How are you going to use this number once you have it?

basically all I need to do is determine if the uploaded image dimensions are in a 4:3 ratio, [640x480, 800x600, etc.] so I can resize it without distortion or reject the image.

-sean

UPDATE:

hmmm, if I divide the first dimension [width] by 4 then multiply the result by 3 that result should equal the provided image's height to equal a 4:3 ratio.

Think I just answered my own [3rd grade math] question.

-sean

I think jochemd's answer was closest to the mark I am looking for here....

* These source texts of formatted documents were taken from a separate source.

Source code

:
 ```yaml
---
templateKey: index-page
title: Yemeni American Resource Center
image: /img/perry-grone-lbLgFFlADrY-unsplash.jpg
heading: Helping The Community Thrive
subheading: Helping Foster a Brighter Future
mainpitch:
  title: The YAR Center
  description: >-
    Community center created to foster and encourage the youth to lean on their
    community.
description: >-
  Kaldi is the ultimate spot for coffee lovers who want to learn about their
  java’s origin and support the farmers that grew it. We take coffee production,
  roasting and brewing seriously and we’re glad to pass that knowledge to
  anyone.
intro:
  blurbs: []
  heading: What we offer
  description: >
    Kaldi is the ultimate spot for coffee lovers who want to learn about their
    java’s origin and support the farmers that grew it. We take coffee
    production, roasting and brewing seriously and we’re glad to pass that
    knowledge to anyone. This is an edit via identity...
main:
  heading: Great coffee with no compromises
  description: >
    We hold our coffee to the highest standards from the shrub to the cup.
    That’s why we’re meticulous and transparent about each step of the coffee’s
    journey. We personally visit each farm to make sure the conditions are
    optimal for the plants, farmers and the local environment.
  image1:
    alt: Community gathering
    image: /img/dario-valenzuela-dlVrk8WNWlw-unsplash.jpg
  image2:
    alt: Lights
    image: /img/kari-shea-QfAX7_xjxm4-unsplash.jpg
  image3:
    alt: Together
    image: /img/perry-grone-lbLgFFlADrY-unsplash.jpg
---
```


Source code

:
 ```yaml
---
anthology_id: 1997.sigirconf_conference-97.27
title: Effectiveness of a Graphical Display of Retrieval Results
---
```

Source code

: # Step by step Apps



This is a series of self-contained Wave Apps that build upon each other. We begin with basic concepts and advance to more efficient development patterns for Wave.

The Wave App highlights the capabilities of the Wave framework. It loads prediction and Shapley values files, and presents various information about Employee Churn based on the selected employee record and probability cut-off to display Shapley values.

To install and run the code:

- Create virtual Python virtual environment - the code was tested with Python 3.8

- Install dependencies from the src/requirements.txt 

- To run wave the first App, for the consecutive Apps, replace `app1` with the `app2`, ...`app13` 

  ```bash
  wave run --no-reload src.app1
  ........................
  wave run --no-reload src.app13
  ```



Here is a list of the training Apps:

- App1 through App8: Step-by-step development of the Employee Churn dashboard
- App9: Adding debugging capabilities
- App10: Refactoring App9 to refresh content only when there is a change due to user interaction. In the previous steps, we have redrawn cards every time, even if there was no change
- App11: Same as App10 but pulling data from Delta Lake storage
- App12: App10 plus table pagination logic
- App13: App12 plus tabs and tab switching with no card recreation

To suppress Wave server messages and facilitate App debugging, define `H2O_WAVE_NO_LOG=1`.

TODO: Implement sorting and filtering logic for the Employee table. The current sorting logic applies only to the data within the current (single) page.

height/width = 0.75 and I want to give a litlle bit of leeway here say up to 1% in any dimension so....

ratio = (height / width);
if ( (ratio lte 0.76) and (ratio gte 0.74)) {
     do;
}else{
     or do not; 
     //there is no try.
}

that gives me approximately 10 pixel leeway if someone were to upload a 1024x768 image.[i.e. they could upload a 1034x770 image and it would still pass muster.

-thanks guys

-sean

That's actually what I meant by "Floating-point arithmetic is, in general, not exact". Your earlier attempt and indeed Jochemd's didn't take account of that.

Now to something else. A deviation of 0.76 or 0.74 from 3/4 isn't 1%. It is 0.01 of 0.75, which is approximately 1.33%.

If you wish to have a 1% tolerance from 3/4, then you have to do something like

ratio = height/width;

if (abs(4*ratio/3 -1) LT 0.01) {
     do;
}else{
     or do not;
     //there is no try.
}

Like I said "about" - "up to" not exactly 1% cause users are not going to get it perfect every time

though, not sure about your 1.33% comment, by dividing height/width, we are finding what % height is of width,  so by saying "is it 75%" then giving it a leeway of "1" either way, is exactly 1%..... unless I am missing somehting.

either way - no big deal, it's supposed to be somewhat fuzzy.

-sean

@Sean69 Like I said "about" - "up to"

No misunderstanding there. That's what I meant, too.

not sure about your 1.33% comment, by dividing height/width, we are finding what % height is of width,  so by saying "is it 75%" then giving it a leeway of "1" either way, is exactly 1%..... unless I am missing somehting.

What you're measuring isn't height or width, but ratio. As the variable under consideration is the aspect ratio 3:4, a leeway of 1 either way is therefore 1 out of 75. That is around 1.33%.

When you say 1%, it implies 1% of 0.75, which is 0.0075. In other words, the condition for a value of the aspect ratio to be within 1% of 0.75 is: abs(ratio - 0.75)/0.75 <= 0.01.

Aspect Ratio is a dimensionless quantity. That is, the unit of length(inches, metres, centimetres) in the height will cancel out that in the width. This imples that a deviation from the ratio remains the same as you scale up, say, from 800x600 to 1024x768. Therefore, your solution, abs(ratio - 0.75) <= 0.01, is as good as any.

either way - no big deal

I agree. Main thing is, your problem has been solved.

@Sean69 if I divide the first dimension [width] by 4 then multiply the result by 3 that result should equal the provided image's height to equal a 4:3 ratio.

@Jochemd if (height / width == 3 / 4)   accept; else   reject;

Not quite. When you divide by integers, you're into floating-point arithmetic.

Floating-point arithmetic is, in general, not exact. To avoid truncation errors, keep the logic within the set of integers, something like

if (4*height EQ 3*width)
  ...
else
...